Dataset extract below:

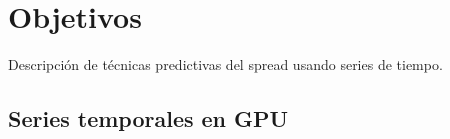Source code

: \section{Objetivos}
Descripción de técnicas predictivas del spread usando series de tiempo.

\subsection{Series temporales en GPU}
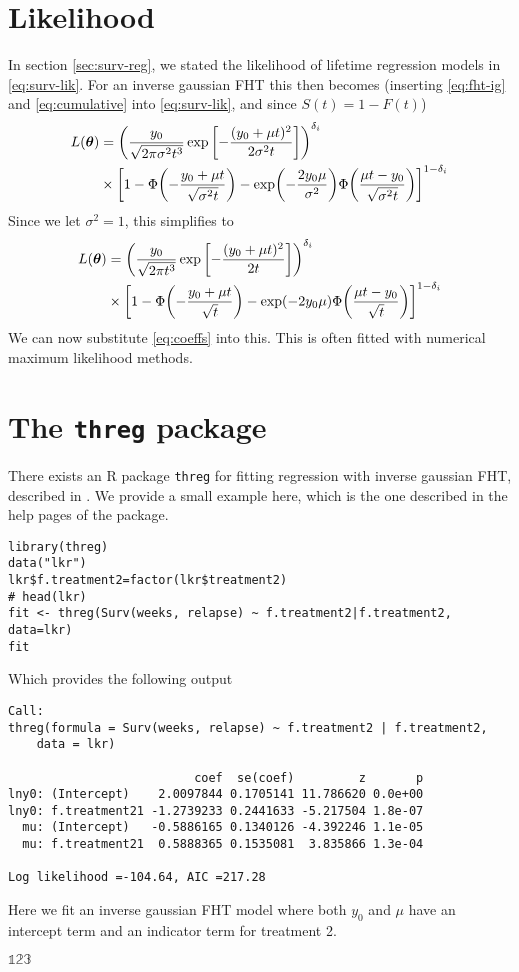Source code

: \section{Likelihood}\label{sec:lik}
In section \ref{sec:surv-reg}, we stated the likelihood of lifetime regression models in \eqref{eq:surv-lik}. For an inverse gaussian FHT this then becomes (inserting \eqref{eq:fht-ig} and \eqref{eq:cumulative} into \eqref{eq:surv-lik}, and since $S(t)=1-F(t)$)
\begin{align}\label{eq:fht-lik}
\begin{split}
L(\btheta)&=\p*{\frac{y_0}{\sqrt{2\pi\sigma^2t^3}}\exp\left[-\frac{(y_0+\mu t)^2}{2\sigma^2t}\right]}^{\delta_i}\\
&\times\sqb*{1-\Phi\p*{-\frac{y_0+\mu t}{\sqrt{\sigma^2t}}}-\exp\p*{-\frac{2y_0\mu}{\sigma^2}}\Phi\p*{\frac{\mu t-y_0}{\sqrt{\sigma^2t}}}}^{1-\delta_i}
\end{split}
\end{align}
Since we let $\sigma^2=1$, this simplifies to
\begin{align}
\begin{split}
L(\btheta)&=\p*{\frac{y_0}{\sqrt{2\pi t^3}}\exp\left[-\frac{(y_0+\mu t)^2}{2t}\right]}^{\delta_i}\\
&\times\sqb*{1-\Phi\p*{-\frac{y_0+\mu t}{\sqrt{t}}}-\exp\p*{-2y_0\mu}\Phi\p*{\frac{\mu t-y_0}{\sqrt{t}}}}^{1-\delta_i}
\end{split}
\end{align}
We can now substitute \eqref{eq:coeffs} into this. This is often fitted with numerical maximum likelihood methods.

\section{The \texttt{threg} package}
There exists an R package \texttt{threg} for fitting regression with inverse gaussian FHT, described in \cite{threg}. We provide a small example here, which is the one described in the help pages of the package.
\begin{verbatim}
library(threg)
data("lkr")
lkr$f.treatment2=factor(lkr$treatment2)
# head(lkr)
fit <- threg(Surv(weeks, relapse) ~ f.treatment2|f.treatment2, data=lkr)
fit
\end{verbatim}
Which provides the following output
\begin{verbatim}
Call:
threg(formula = Surv(weeks, relapse) ~ f.treatment2 | f.treatment2, 
    data = lkr)

                          coef  se(coef)         z       p
lny0: (Intercept)    2.0097844 0.1705141 11.786620 0.0e+00
lny0: f.treatment21 -1.2739233 0.2441633 -5.217504 1.8e-07
  mu: (Intercept)   -0.5886165 0.1340126 -4.392246 1.1e-05
  mu: f.treatment21  0.5888365 0.1535081  3.835866 1.3e-04

Log likelihood =-104.64, AIC =217.28
\end{verbatim}
Here we fit an inverse gaussian FHT model where both $y_0$ and $\mu$ have an intercept term and an indicator term for treatment 2.

$\mathds{123}$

End of Dataset extract.

= Problem statement =
All lines above are to be restated word for word, with pictures excluded.

= Solution to the exercise =
Source code

: \section{Objetivos}
Descripción de técnicas predictivas del spread usando series de tiempo.

\subsection{Series temporales en GPU}
Source code

: \section{Likelihood}\label{sec:lik}
In section \ref{sec:surv-reg}, we stated the likelihood of lifetime regression models in \eqref{eq:surv-lik}. For an inverse gaussian FHT this then becomes (inserting \eqref{eq:fht-ig} and \eqref{eq:cumulative} into \eqref{eq:surv-lik}, and since $S(t)=1-F(t)$)
\begin{align}\label{eq:fht-lik}
\begin{split}
L(\btheta)&=\p*{\frac{y_0}{\sqrt{2\pi\sigma^2t^3}}\exp\left[-\frac{(y_0+\mu t)^2}{2\sigma^2t}\right]}^{\delta_i}\\
&\times\sqb*{1-\Phi\p*{-\frac{y_0+\mu t}{\sqrt{\sigma^2t}}}-\exp\p*{-\frac{2y_0\mu}{\sigma^2}}\Phi\p*{\frac{\mu t-y_0}{\sqrt{\sigma^2t}}}}^{1-\delta_i}
\end{split}
\end{align}
Since we let $\sigma^2=1$, this simplifies to
\begin{align}
\begin{split}
L(\btheta)&=\p*{\frac{y_0}{\sqrt{2\pi t^3}}\exp\left[-\frac{(y_0+\mu t)^2}{2t}\right]}^{\delta_i}\\
&\times\sqb*{1-\Phi\p*{-\frac{y_0+\mu t}{\sqrt{t}}}-\exp\p*{-2y_0\mu}\Phi\p*{\frac{\mu t-y_0}{\sqrt{t}}}}^{1-\delta_i}
\end{split}
\end{align}
We can now substitute \eqref{eq:coeffs} into this. This is often fitted with numerical maximum likelihood methods.

\section{The \texttt{threg} package}
There exists an R package \texttt{threg} for fitting regression with inverse gaussian FHT, described in \cite{threg}. We provide a small example here, which is the one described in the help pages of the package.
\begin{verbatim}
library(threg)
data("lkr")
lkr$f.treatment2=factor(lkr$treatment2)
# head(lkr)
fit <- threg(Surv(weeks, relapse) ~ f.treatment2|f.treatment2, data=lkr)
fit
\end{verbatim}
Which provides the following output
\begin{verbatim}
Call:
threg(formula = Surv(weeks, relapse) ~ f.treatment2 | f.treatment2, 
    data = lkr)

                          coef  se(coef)         z       p
lny0: (Intercept)    2.0097844 0.1705141 11.786620 0.0e+00
lny0: f.treatment21 -1.2739233 0.2441633 -5.217504 1.8e-07
  mu: (Intercept)   -0.5886165 0.1340126 -4.392246 1.1e-05
  mu: f.treatment21  0.5888365 0.1535081  3.835866 1.3e-04

Log likelihood =-104.64, AIC =217.28
\end{verbatim}
Here we fit an inverse gaussian FHT model where both $y_0$ and $\mu$ have an intercept term and an indicator term for treatment 2.

$\mathds{123}$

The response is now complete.